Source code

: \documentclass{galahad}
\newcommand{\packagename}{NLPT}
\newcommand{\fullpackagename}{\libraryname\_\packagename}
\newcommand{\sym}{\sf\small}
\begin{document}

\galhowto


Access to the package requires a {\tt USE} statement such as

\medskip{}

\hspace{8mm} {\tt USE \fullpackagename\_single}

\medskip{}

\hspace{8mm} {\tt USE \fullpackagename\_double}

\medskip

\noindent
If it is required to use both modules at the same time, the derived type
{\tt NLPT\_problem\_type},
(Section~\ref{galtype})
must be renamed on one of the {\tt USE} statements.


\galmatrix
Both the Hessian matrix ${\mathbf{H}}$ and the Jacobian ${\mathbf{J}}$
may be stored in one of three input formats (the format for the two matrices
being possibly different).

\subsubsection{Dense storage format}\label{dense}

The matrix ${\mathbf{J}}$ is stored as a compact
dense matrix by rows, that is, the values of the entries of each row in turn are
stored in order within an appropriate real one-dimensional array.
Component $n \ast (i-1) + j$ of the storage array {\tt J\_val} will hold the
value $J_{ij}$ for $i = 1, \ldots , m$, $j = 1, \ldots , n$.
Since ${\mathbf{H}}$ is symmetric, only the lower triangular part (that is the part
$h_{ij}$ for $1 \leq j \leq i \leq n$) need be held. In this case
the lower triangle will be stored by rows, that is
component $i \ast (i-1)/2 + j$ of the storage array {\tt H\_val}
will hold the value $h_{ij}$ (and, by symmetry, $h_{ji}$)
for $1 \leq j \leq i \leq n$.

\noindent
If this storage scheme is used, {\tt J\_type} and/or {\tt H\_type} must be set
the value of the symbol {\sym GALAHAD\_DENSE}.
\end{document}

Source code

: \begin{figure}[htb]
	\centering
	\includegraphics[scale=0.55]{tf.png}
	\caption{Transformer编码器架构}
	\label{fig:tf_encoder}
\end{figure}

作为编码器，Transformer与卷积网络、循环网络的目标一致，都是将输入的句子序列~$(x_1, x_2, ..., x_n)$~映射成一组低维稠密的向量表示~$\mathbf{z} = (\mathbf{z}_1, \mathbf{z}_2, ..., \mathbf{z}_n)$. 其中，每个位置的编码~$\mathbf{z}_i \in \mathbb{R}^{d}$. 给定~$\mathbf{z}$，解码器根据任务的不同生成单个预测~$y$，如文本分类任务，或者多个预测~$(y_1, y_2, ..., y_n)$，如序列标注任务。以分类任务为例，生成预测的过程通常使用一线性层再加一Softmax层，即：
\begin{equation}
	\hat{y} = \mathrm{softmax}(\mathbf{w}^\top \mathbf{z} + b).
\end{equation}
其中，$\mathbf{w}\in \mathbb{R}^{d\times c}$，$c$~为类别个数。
###
- Assigned task -
Each line in the material with "lower" in it must be reported.

- Answer for this exercise -
Since ${\mathbf{H}}$ is symmetric, only the lower triangular part (that is the part
the lower triangle will be stored by rows, that is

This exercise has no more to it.